Until then, I have been trying hard to grasp the numerous concepts flying at me one after the other in rapid succession and attempt to apply whatever methods (that haven't already been pushed out of my brain) to solve problems like the one that follows: 
"Using calculus, show that--if the function f(x) = ax^2 + bx + c has two real roots--its extreme value, maximum or minimum, occurs at x = n, where n is the midpoint between those roots."
...I apologize in advance if my logic is scatterbrained. 
Okay... well, this is a polynomial of degree 2, and it forms a parabola. It's continuous and defined everywhere, and there's no values you could plug in to make it undefined. There's no interval given either, so I think that based on this information alone, that at the point x = n, f '(x) = 0. This would be vertex of the parabola, and that's where its extreme point must be.
I'm pretty darn sure f '(x) would be
$${f(x) = ax^2 + bx + c}$$
$$f'(x) = 2ax + b$$
My first guess is to set the derivative = to 0.
$$2ax + b = 0$$
...But, I don't know if any of that matters. I mean, does the answer simply lie in proving the equation by using a theorem? If so, Rolle's Theorem perhaps? It seems to fit the bill, I think? 
Please help, I'm trying to understand this stuff.
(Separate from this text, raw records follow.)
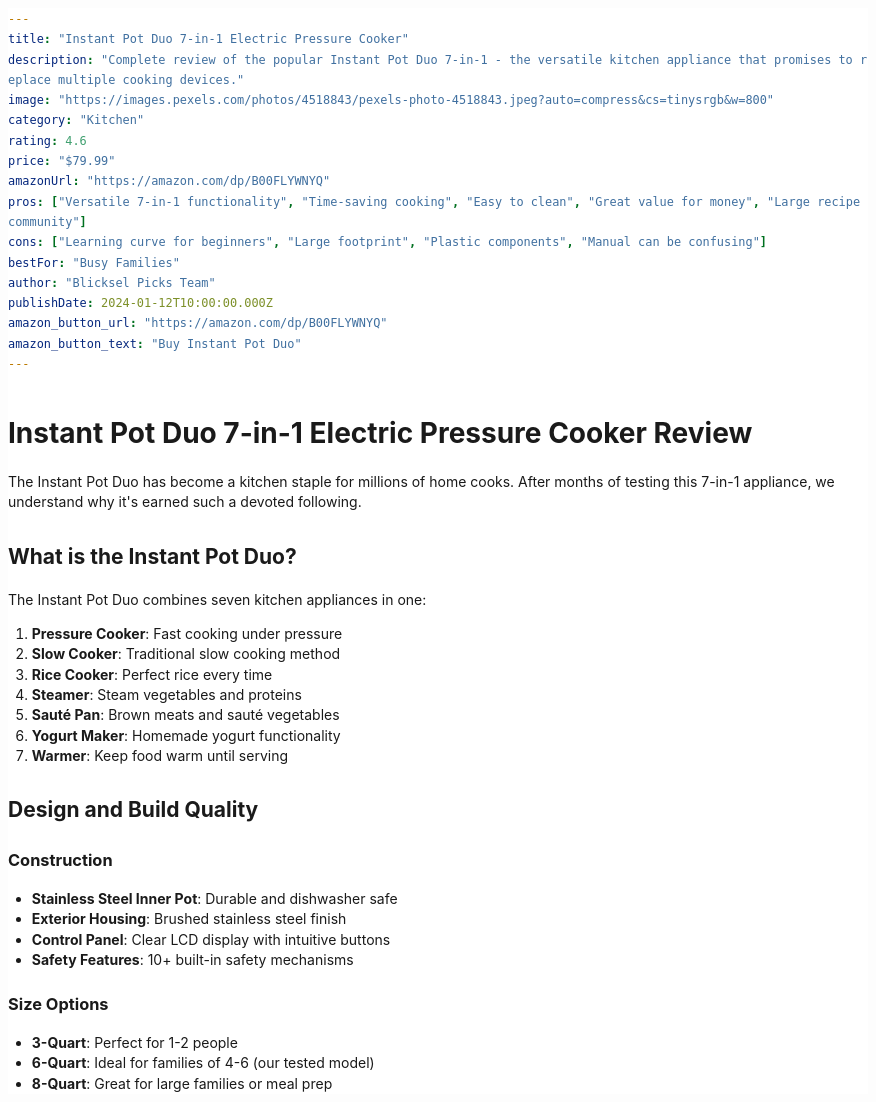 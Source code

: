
 ```yaml
---
title: "Instant Pot Duo 7-in-1 Electric Pressure Cooker"
description: "Complete review of the popular Instant Pot Duo 7-in-1 - the versatile kitchen appliance that promises to replace multiple cooking devices."
image: "https://images.pexels.com/photos/4518843/pexels-photo-4518843.jpeg?auto=compress&cs=tinysrgb&w=800"
category: "Kitchen"
rating: 4.6
price: "$79.99"
amazonUrl: "https://amazon.com/dp/B00FLYWNYQ"
pros: ["Versatile 7-in-1 functionality", "Time-saving cooking", "Easy to clean", "Great value for money", "Large recipe community"]
cons: ["Learning curve for beginners", "Large footprint", "Plastic components", "Manual can be confusing"]
bestFor: "Busy Families"
author: "Blicksel Picks Team"
publishDate: 2024-01-12T10:00:00.000Z
amazon_button_url: "https://amazon.com/dp/B00FLYWNYQ"
amazon_button_text: "Buy Instant Pot Duo"
---
```


# Instant Pot Duo 7-in-1 Electric Pressure Cooker Review

The Instant Pot Duo has become a kitchen staple for millions of home cooks. After months of testing this 7-in-1 appliance, we understand why it's earned such a devoted following.

## What is the Instant Pot Duo?

The Instant Pot Duo combines seven kitchen appliances in one:

1. **Pressure Cooker**: Fast cooking under pressure
2. **Slow Cooker**: Traditional slow cooking method
3. **Rice Cooker**: Perfect rice every time
4. **Steamer**: Steam vegetables and proteins
5. **Sauté Pan**: Brown meats and sauté vegetables
6. **Yogurt Maker**: Homemade yogurt functionality
7. **Warmer**: Keep food warm until serving

## Design and Build Quality

### Construction
- **Stainless Steel Inner Pot**: Durable and dishwasher safe
- **Exterior Housing**: Brushed stainless steel finish
- **Control Panel**: Clear LCD display with intuitive buttons
- **Safety Features**: 10+ built-in safety mechanisms

### Size Options
- **3-Quart**: Perfect for 1-2 people
- **6-Quart**: Ideal for families of 4-6 (our tested model)
- **8-Quart**: Great for large families or meal prep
I will be appreciative of anything anyone can offer.
Many thanks,
-Jon
 A: From the derivative you can get that the extreme happens at $x=-b/2a$. 
To see that this is the midpoint of the two roots, I see two ways: either you find the two roots and take the average:
$$
\frac12\,\left( \frac{-b+\sqrt{b^2-4ax}}{2a}+\frac{-b-\sqrt{b^2-4ac}}{2a}\right)=-\frac b{2a}.
$$
Or, but in the end it's not so different from the above, you write 
$$
f(x)=a\left[\left(x+\frac{b}{2a}\right)^2-\frac{b^2-4ac}{4a}\right]
$$
and you notice that $f$ is symmetric around the line $x=-b/2a$. 
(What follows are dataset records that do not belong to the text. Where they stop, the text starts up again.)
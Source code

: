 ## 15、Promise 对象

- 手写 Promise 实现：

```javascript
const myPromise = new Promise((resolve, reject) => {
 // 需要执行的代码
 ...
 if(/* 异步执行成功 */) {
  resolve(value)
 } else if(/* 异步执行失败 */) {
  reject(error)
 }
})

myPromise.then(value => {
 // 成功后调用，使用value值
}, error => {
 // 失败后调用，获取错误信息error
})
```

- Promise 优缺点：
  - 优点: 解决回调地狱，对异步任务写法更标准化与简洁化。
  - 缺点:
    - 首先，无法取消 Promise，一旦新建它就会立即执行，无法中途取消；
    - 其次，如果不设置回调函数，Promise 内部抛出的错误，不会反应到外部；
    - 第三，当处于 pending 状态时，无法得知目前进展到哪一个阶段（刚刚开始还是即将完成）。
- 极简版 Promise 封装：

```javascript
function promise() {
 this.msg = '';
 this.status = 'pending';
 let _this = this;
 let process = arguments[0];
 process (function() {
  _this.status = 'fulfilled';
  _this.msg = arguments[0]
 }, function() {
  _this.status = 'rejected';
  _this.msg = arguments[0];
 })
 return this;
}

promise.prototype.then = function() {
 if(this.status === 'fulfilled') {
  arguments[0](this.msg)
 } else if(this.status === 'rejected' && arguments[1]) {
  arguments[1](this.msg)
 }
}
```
Edit: a third way is to notice that $f(x)=a(x-r_1)(x-r_2)$. Expanding this we get $f(x)=ax^2-a(r_1+r_2)+ar_1r_2$. Comparing coefficients we get $$b=-a(r_1+r_2),$$, so 
$$
\frac{r_1+r_2}2=-\frac b{2a}.
$$
A: 
My first guess is to set the derivative = to 0.
  $$2ax + b = 0$$

That gives you the abscissa of the extreme value as $x = -\cfrac{b}{2a}\,$.
Now remember Vieta's relations which say that the sum of the roots of the polynomial is $-\cfrac{b}{a}\,$, then the midpoint between them is half the sum, that is $-\cfrac{b}{2a}\,$.